**this entry is framed as a letter to my younger cousin, A. As she enters adulthood and the gap between us slowly gets smaller, I wanted to be able to let her see that certain experiences are common to everybody and in some ways, part and parcel of growing up. **
*in order to protect her privacy, this entry does not use her name*
I began my internship barely a week after graduating college. From the top of the undergraduate food chain to the bottom of the employee ladder was a sudden change to make, especially when I found that my first day began with the new full-time employees, most of them with work experience in big-name companies, others with shiny new MBAs. While the company did hire interns, I barely met any in my time there, and the ones I did meet were all in the middle of their MBAs too.

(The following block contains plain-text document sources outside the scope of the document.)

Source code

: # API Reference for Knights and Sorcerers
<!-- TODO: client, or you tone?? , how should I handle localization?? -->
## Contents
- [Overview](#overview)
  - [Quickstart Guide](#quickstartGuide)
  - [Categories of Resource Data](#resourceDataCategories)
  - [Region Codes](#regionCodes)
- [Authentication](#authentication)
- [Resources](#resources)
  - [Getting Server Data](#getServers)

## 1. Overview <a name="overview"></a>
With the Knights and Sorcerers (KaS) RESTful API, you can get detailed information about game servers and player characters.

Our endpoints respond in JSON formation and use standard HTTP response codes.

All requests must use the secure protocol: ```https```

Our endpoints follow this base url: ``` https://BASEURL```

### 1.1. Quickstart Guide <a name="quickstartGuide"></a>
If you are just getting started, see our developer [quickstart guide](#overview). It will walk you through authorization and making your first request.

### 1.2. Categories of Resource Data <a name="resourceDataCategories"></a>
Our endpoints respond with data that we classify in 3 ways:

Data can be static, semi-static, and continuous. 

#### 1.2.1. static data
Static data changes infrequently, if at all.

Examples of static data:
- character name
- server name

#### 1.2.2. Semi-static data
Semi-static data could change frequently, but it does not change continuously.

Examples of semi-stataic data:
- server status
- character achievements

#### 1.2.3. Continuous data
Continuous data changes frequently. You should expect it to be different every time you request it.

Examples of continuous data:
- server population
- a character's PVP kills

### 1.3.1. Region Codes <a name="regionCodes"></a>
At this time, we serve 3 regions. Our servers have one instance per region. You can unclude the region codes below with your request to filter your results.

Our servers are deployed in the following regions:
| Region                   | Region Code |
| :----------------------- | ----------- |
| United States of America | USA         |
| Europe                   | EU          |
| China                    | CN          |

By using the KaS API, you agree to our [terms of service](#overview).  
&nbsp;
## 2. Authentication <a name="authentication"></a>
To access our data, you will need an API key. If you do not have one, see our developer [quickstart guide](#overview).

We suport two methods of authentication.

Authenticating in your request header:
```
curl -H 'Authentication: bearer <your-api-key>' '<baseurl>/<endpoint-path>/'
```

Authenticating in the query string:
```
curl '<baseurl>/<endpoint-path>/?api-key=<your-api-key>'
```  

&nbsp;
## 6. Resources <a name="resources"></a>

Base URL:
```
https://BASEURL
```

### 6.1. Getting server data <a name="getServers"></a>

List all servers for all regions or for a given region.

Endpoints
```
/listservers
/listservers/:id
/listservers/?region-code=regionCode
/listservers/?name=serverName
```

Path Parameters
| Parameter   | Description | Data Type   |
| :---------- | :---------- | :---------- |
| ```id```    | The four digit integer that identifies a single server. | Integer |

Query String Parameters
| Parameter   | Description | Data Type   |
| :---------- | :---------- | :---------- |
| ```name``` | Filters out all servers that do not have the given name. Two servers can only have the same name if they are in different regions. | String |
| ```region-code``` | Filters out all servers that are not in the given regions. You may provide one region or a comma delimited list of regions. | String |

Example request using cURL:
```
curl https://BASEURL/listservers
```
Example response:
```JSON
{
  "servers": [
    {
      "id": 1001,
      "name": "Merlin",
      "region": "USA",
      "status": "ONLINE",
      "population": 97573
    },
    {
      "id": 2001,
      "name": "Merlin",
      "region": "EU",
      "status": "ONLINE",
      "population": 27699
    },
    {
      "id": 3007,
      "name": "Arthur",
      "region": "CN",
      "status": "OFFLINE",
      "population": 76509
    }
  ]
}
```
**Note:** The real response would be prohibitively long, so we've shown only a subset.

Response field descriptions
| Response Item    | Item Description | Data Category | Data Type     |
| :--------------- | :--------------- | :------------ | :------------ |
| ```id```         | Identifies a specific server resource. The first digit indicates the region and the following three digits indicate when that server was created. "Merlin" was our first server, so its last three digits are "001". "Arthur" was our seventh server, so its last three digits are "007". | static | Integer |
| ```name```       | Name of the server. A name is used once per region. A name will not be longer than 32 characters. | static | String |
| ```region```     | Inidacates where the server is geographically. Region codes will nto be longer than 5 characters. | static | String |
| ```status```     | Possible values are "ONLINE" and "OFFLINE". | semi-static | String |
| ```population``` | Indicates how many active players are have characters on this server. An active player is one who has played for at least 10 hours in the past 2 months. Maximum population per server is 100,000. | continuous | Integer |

So of course, some thoughts crept in from time-to-time. Thoughts saying that I didn’t deserve to be there or that there was little I could add to this pool of clever, talented, experienced people. I knew they were a little ridiculous, but also these thoughts weren’t exactly new to me. Because I’d been thinking them my whole life.
As a child, I realized early on that some people were born with certain advantages and some people weren’t. I had been lucky, I had been born with a number of advantages. It made me feel grateful, but very often, it also made me feel guilty. I hadn’t done anything to deserve the luck of being offered music lessons, so I refused them. I wanted to continue karate when I advanced to my blue belt, but as I hadn’t earned the money for it myself, I never brought it up except as a throwaway wish. In my head I reasoned that there were several expenses my parents were bearing for me already and the least I could do was help out.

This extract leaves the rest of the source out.